Task inputs |
┏━━

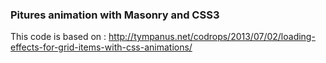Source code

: 
### Pitures animation with Masonry and CSS3

This code is based on :
http://tympanus.net/codrops/2013/07/02/loading-effects-for-grid-items-with-css-animations/



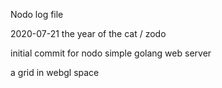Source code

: Nodo log file

2020-07-21 the year of the cat / zodo

initial commit for nodo simple golang web server

a grid in webgl space


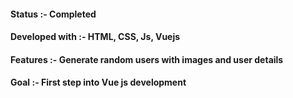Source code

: 
#### Status :- Completed
#### Developed with :- HTML, CSS, Js, Vuejs
#### Features :- Generate random users with images and user details
#### Goal :- First step into Vue js development
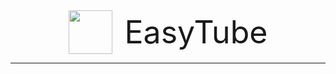 <html>
<style>
    .topPart {
        display: flex;
        justify-content: center;
        align-items: center
    }
</style>
    <div class="topPart">
        <img src="https://i.imgur.com/pYwYzzx.png" width="70px"/>
        <font style="font-size:50px; margin-left: 20px">EasyTube</font>
    </div>
    <hr>
</html>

┗━━

Show the lines of the entries that include the string "center", copying each in full.

        justify-content: center;
        align-items: center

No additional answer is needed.